---------- RECORDED DATA
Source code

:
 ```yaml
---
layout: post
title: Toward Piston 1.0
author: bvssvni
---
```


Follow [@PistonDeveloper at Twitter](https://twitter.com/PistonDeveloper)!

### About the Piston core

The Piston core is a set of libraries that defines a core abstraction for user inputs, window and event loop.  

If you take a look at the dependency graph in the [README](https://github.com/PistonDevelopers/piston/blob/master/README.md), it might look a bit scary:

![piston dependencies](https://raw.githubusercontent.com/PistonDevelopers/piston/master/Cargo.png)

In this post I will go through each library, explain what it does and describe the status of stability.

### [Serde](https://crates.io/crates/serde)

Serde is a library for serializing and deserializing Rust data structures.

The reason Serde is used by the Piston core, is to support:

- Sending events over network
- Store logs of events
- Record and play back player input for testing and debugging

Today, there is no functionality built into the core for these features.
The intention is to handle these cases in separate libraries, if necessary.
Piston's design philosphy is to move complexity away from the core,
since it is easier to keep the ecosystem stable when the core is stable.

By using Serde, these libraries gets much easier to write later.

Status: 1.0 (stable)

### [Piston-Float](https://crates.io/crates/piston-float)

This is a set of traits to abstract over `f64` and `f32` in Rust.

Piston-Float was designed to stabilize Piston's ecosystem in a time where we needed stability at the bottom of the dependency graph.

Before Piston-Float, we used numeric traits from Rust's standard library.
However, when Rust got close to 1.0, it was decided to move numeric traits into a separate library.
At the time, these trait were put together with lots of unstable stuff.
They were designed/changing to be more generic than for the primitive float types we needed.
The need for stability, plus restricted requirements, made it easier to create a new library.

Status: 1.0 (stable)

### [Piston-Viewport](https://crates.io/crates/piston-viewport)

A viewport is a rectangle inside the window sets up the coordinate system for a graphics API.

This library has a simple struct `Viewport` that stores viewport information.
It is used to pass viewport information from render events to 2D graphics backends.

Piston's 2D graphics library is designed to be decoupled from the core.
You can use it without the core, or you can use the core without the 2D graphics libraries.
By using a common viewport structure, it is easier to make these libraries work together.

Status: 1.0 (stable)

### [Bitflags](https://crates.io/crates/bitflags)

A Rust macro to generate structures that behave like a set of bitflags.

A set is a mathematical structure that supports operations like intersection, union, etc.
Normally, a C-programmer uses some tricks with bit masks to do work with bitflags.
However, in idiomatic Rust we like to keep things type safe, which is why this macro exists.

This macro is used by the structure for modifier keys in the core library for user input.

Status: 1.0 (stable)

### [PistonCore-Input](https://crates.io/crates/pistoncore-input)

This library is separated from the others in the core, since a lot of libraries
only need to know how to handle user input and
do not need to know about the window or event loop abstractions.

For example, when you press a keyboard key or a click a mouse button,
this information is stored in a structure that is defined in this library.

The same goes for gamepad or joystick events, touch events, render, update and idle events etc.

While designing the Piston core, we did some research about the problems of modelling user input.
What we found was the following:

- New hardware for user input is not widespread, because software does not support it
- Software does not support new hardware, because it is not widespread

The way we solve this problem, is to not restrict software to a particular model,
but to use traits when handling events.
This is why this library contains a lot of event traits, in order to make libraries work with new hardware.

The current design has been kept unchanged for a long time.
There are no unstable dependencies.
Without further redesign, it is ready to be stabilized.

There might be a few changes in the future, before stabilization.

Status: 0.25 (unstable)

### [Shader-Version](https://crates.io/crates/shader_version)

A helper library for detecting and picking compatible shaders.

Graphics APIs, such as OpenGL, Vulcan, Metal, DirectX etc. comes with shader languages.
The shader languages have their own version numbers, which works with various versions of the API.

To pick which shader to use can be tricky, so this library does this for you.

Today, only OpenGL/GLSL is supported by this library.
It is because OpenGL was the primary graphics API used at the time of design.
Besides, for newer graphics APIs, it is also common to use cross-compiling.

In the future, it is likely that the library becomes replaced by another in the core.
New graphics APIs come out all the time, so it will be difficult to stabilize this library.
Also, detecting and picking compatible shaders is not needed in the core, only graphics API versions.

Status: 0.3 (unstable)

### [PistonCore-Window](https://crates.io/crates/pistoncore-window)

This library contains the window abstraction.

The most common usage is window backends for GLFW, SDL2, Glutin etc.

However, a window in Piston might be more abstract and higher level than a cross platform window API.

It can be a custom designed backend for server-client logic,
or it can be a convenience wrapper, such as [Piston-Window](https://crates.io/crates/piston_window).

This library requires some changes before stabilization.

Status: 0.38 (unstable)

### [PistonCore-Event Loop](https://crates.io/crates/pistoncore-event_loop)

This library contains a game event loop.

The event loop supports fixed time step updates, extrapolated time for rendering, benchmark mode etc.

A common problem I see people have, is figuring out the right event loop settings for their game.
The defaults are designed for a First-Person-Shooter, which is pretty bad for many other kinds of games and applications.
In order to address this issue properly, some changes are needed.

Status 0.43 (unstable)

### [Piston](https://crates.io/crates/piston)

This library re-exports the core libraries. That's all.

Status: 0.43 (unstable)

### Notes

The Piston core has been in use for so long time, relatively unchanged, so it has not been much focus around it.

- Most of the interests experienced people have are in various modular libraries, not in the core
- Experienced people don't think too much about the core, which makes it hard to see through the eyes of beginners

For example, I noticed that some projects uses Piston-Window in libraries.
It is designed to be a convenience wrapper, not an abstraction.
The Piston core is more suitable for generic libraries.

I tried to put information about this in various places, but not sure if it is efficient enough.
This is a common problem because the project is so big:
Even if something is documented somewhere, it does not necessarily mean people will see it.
--------------------
#### EXERCISE PROMPT:
Restate word for word only the lines above from the line containing "Serde is a library" to the line containing "At the time, these", both of them included.

#### EXERCISE RESULT:
Serde is a library for serializing and deserializing Rust data structures.

The reason Serde is used by the Piston core, is to support:

- Sending events over network
- Store logs of events
- Record and play back player input for testing and debugging

Today, there is no functionality built into the core for these features.
The intention is to handle these cases in separate libraries, if necessary.
Piston's design philosphy is to move complexity away from the core,
since it is easier to keep the ecosystem stable when the core is stable.

By using Serde, these libraries gets much easier to write later.

Status: 1.0 (stable)

### [Piston-Float](https://crates.io/crates/piston-float)

This is a set of traits to abstract over `f64` and `f32` in Rust.

Piston-Float was designed to stabilize Piston's ecosystem in a time where we needed stability at the bottom of the dependency graph.

Before Piston-Float, we used numeric traits from Rust's standard library.
However, when Rust got close to 1.0, it was decided to move numeric traits into a separate library.
At the time, these trait were put together with lots of unstable stuff.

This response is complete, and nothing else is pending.